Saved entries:
......

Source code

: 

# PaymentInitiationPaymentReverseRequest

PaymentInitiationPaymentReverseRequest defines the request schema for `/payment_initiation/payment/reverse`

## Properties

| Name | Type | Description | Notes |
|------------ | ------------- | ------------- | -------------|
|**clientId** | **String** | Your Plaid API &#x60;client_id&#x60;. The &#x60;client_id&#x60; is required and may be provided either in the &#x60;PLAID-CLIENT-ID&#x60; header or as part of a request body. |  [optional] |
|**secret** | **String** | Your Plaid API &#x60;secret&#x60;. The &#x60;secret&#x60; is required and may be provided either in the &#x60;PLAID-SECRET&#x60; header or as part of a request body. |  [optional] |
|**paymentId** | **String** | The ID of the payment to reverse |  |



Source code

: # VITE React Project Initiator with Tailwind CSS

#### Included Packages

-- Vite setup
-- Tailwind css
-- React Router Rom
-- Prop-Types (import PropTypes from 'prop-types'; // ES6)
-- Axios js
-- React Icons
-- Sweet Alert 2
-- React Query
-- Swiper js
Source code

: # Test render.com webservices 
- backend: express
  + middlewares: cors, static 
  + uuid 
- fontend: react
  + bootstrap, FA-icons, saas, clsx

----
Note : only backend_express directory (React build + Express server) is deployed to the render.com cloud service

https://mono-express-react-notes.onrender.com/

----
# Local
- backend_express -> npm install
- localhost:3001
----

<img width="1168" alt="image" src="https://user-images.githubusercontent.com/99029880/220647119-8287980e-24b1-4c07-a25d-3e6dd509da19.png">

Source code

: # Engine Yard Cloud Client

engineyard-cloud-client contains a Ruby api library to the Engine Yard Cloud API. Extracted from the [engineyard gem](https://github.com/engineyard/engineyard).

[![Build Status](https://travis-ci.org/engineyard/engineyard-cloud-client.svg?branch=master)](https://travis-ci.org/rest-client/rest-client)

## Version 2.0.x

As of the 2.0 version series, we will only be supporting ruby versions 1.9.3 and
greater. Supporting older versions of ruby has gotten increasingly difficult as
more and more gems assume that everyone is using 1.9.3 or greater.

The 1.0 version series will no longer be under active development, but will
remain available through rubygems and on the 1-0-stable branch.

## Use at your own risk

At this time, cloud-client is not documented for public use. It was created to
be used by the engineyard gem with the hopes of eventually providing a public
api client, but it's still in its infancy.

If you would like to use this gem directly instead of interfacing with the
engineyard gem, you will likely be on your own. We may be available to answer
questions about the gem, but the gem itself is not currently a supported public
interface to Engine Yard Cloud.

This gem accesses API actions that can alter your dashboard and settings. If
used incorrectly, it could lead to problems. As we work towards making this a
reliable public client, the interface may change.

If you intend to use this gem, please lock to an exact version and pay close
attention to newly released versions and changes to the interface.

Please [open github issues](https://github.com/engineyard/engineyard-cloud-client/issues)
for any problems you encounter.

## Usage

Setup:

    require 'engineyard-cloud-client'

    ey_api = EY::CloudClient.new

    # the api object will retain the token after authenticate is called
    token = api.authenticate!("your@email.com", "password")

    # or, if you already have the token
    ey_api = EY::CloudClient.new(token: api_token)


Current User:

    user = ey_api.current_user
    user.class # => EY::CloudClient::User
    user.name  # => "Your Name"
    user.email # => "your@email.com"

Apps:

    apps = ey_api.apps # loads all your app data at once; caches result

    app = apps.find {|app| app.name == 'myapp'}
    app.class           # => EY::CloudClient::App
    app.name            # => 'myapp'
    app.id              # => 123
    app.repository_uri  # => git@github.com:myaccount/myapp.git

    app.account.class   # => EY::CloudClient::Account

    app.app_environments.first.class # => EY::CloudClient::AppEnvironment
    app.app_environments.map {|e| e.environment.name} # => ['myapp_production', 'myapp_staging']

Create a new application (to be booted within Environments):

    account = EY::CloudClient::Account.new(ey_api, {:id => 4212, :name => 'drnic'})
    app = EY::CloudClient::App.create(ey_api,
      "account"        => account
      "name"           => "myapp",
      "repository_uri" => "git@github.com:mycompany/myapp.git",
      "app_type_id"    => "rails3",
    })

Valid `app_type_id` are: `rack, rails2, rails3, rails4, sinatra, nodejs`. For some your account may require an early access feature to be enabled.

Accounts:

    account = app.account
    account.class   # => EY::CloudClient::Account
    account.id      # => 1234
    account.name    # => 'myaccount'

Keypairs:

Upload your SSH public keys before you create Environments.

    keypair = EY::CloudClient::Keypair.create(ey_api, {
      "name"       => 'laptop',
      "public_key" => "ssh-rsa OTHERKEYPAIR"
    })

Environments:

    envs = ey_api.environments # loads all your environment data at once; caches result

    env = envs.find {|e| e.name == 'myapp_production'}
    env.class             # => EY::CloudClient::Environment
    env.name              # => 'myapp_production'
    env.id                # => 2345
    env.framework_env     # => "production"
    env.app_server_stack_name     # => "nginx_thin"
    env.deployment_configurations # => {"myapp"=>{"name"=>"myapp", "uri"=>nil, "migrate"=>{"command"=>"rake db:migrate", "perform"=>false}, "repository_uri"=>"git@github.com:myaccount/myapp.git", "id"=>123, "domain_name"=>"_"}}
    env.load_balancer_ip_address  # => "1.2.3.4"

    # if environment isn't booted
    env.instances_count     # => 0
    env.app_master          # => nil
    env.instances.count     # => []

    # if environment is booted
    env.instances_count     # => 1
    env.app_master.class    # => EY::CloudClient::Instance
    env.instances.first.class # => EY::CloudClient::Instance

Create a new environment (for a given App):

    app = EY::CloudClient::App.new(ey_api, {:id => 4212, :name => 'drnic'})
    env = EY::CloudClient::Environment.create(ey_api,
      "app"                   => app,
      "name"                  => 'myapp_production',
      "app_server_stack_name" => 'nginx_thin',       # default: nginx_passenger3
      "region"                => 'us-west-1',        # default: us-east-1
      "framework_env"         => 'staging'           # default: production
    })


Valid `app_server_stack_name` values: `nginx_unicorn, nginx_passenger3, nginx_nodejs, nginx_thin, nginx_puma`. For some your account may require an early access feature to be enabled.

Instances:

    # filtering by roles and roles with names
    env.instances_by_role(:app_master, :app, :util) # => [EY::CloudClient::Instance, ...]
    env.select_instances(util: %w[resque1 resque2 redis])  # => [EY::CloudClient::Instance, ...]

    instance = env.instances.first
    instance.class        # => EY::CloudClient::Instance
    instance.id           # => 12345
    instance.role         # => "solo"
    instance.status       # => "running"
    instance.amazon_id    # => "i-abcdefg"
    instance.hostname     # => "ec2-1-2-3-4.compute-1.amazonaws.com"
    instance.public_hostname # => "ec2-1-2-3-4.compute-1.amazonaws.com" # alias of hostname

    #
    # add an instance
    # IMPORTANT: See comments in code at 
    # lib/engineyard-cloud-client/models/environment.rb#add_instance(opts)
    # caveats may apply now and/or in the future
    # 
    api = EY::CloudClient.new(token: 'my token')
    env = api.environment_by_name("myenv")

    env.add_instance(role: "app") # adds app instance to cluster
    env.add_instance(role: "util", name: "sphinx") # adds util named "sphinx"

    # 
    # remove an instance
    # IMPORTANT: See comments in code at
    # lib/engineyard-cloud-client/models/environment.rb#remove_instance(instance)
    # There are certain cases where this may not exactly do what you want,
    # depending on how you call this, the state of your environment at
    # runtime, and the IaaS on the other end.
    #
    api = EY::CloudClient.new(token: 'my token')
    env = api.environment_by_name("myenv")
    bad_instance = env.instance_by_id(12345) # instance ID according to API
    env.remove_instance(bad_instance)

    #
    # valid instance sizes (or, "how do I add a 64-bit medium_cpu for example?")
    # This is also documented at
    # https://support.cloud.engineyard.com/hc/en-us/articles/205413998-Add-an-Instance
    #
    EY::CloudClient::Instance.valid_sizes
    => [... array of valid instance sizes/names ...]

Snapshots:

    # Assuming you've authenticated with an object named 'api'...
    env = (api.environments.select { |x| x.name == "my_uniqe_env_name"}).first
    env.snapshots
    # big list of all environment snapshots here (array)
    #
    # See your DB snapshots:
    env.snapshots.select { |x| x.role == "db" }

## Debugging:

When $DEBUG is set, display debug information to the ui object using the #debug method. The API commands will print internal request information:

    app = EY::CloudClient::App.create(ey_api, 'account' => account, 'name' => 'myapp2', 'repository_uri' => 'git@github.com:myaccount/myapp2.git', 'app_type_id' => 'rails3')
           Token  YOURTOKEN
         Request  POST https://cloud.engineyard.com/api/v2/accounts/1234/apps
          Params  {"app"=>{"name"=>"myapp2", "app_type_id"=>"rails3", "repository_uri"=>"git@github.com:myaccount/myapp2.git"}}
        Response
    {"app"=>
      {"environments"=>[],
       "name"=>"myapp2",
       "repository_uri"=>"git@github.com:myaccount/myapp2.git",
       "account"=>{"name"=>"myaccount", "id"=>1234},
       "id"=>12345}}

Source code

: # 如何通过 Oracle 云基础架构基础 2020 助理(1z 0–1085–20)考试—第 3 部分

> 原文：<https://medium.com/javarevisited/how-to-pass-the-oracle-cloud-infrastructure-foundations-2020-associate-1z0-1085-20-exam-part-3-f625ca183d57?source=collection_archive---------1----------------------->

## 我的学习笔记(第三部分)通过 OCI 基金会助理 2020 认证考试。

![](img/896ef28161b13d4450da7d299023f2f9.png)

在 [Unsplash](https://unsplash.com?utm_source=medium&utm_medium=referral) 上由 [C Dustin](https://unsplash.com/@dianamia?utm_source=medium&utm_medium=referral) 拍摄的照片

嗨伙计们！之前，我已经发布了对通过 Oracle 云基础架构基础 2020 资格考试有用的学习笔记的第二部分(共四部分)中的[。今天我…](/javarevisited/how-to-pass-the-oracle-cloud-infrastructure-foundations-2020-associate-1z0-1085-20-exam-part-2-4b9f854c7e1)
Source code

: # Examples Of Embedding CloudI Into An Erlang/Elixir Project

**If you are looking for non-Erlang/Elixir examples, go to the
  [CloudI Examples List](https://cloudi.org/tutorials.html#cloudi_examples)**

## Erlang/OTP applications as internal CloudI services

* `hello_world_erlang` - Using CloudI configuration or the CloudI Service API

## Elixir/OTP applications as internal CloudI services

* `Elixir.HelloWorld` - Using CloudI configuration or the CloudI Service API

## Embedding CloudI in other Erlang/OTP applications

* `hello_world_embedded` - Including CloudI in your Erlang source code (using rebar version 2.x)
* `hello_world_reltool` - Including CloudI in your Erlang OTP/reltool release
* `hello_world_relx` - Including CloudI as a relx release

......

Only lines that hold the string "associate" belong in the answer, so copy every one of them from the records.

Answer to the problem:
> 原文：<https://medium.com/javarevisited/how-to-pass-the-oracle-cloud-infrastructure-foundations-2020-associate-1z0-1085-20-exam-part-3-f625ca183d57?source=collection_archive---------1----------------------->
嗨伙计们！之前，我已经发布了对通过 Oracle 云基础架构基础 2020 资格考试有用的学习笔记的第二部分(共四部分)中的[。今天我…](/javarevisited/how-to-pass-the-oracle-cloud-infrastructure-foundations-2020-associate-1z0-1085-20-exam-part-2-4b9f854c7e1)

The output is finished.